Las peticiones de alimentos desbordan a Cruz Roja de Avilés con un 20% más de familias necesitadas

Las peticiones de alimentos desbordan a Cruz Roja con un 20% más de familias necesitadas
Un grupo de voluntarios de Cruz Roja, ayer en la nave de almacenamiento y entrega de alimentos de Cruz Roja en la vieja rula. / MARIETA

La asamblea comarcal inicia el reparto de 34 toneladas de productos no perecederos entre las 501 solicitudes aprobadas

ALBERTO SANTOS AVILÉS.

La crisis económica no solo no se ha superado, sino que sigue golpeando con fuerza a los sectores más vulnerables de la sociedad. Las organizaciones sociales que atienden a los más desfavorecidos llevan tiempo alertando de ello y las cifras corroboran sus mensajes. En Avilés, el primero de los tres repartos de alimentos provenientes de la Unión Europea en 2018 que gestiona Cruz Roja ha hecho saltar todas las alarmas. Cada vez hay más familias necesitadas, muchas de ellas en situación crítica, y los perfiles están cambiando. En tan solo tres meses desde el último reparto del mes de noviembre pasado, el incremento de solicitudes es de más de un 20%. Tanto que lo que antes se repartía en cuatro días ahora se tendrá que hacer en ocho, desde el pasado lunes hasta el jueves 12 de marzo.

Una docena de voluntarios de Cruz Roja Avilés se encarga del reparto de 34 toneladas de alimentos no perecederos a 501 familias que se habían previamente inscrito y que han pasado los filtros para recibir la ayuda. Son un centenar más que en noviembre, lo que confirma que «la situación, lejos de mejorar, está igual o peor», según asegura Ana González, coordinadora del programa de alimentos y responsable de voluntariado en la organización.

Los motivos de este aumento de peticiones son variados. Algunas familias se apuntaron a la primera entrega de marzo porque no se enteraron de la de noviembre, y también hay mucha gente nueva que no ha podido superar el invierno con recursos propios y se ha visto en situación de vulnerabilidad.

Aumenta la demanda entre familias monoparentales y mujeres mayores que viven solas «La situación, lejos de mejorar, está igual o peor», asegura Ana González, coordinadora

Los perfiles de familias que necesitan ayuda alimenticia también están cambiando y han derribado muchos prejuicios y clichés. «Tenían que pasar una semana aquí para ver la realidad», lamenta Ana González.
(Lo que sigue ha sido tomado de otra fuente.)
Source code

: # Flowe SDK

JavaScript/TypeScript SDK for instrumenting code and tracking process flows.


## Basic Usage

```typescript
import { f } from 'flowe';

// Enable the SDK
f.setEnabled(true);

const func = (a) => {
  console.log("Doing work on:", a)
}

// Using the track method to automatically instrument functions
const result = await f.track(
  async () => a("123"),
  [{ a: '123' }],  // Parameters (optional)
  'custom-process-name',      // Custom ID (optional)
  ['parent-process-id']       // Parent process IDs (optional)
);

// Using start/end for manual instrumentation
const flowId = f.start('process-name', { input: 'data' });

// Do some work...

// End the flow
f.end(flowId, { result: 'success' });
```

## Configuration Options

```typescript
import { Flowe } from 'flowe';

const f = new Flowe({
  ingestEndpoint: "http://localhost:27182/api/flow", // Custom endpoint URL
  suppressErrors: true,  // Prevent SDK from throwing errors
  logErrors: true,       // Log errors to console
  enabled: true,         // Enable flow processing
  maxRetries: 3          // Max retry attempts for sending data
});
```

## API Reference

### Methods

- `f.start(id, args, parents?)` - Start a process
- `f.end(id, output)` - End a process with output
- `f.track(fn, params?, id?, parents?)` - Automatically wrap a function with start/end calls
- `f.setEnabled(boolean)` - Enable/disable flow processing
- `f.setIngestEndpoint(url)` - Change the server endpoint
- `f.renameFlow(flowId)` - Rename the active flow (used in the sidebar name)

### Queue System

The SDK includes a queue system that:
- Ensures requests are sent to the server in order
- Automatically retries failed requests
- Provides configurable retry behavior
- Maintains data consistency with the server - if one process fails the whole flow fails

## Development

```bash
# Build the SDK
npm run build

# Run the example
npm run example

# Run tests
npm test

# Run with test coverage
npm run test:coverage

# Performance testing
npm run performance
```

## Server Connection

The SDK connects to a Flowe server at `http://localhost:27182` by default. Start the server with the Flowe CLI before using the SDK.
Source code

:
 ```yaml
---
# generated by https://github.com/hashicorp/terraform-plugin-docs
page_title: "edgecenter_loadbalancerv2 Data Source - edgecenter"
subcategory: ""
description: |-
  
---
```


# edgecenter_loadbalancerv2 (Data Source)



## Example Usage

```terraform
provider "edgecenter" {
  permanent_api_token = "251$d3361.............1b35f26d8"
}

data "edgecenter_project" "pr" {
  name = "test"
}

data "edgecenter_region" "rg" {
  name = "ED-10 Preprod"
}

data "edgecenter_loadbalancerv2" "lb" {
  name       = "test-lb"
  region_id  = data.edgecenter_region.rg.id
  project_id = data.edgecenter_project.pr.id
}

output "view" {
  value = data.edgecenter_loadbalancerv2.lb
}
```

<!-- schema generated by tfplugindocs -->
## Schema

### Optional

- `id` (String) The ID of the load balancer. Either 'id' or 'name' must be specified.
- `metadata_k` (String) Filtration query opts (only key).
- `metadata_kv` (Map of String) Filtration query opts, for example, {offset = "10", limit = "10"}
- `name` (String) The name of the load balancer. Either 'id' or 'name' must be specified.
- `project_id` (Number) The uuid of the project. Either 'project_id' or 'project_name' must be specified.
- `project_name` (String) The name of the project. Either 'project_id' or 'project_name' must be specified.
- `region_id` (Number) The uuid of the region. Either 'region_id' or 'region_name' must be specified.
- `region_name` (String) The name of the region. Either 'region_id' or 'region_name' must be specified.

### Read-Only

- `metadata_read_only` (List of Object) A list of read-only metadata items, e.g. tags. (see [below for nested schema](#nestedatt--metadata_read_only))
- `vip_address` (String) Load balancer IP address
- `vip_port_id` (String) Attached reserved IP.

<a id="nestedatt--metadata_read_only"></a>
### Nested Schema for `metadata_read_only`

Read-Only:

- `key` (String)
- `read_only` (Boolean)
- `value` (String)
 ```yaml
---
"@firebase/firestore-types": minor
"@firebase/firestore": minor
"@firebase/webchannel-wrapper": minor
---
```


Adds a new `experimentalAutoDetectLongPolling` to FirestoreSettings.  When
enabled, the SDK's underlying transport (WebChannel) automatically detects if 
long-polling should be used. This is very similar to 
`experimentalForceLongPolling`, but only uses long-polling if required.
Se refiere a quienes recurren al argumento de que este tipo de repartos se los llevan solo familias de etnia gitana e inmigrantes. Hay muchas familias españolas, en especial las monoparentales formadas por mujeres separadas con hijos a su cargo, y mujeres de avanzada edad que viven solas. En este último caso, se trata de personas mayores que residen solas «con pensiones mínimas, a veces de trescientos euros que, si tienen que pagar el alquiler, ya no les llega para el resto. Y, aunque tengan la vivienda pagada, tienen que abonar la luz, la comunidad, el gas...», con el agravante del frío invierno que han tenido que soportar, como explica la coordinadora de Cruz Roja.

Españolas, mujeres con hijos a cargo y mujeres mayores que viven solas. Es el nuevo perfil de quienes se han visto abocados a pedir alimentos no perecederos para salir adelante. El reparto se ha organizado en función de las peticiones y del número de miembros de cada familia para seguir un criterio proporcional. El objetivo es que las 501 familias que recogerán su lote hasta el 22 de marzo en el puesto de socorro de Cruz Roja en la vieja rula pesquera puedan sobrevivir «uno o dos meses». En cuanto al tipo de productos, la experiencia del voluntariado es que la leche es uno de los alimentos que primero se consume, al igual que el aceite, las conservas y las galletas. En cambio, la pasta y el arroz están entre los que más aguantan hasta la siguiente entrega.

En cualquier caso, hasta la próxima convocatoria en el mes de junio también se atienden casos de necesidad con lotes de urgencia. La tercera entrega de 2018 de alimentos derivados por la Unión Europea será entre octubre y noviembre, otro momento delicado para las familias «porque sus recursos no les llegan después de abordar gastos como los libros de texto de sus hijos».

Además de estas convocatorias de la UE, Cruz Roja Avilés también organiza repartos de pequeños lotes de alimentos que suelen recibir de donaciones, tanto de empresas como de particulares, o de un buen número de asociaciones y clubes deportivos de toda la comarca que organizan pruebas con fines solidarios. La asamblea comarcal también aborda la compra de alimentos con recursos propios para atender las necesidades más urgentes.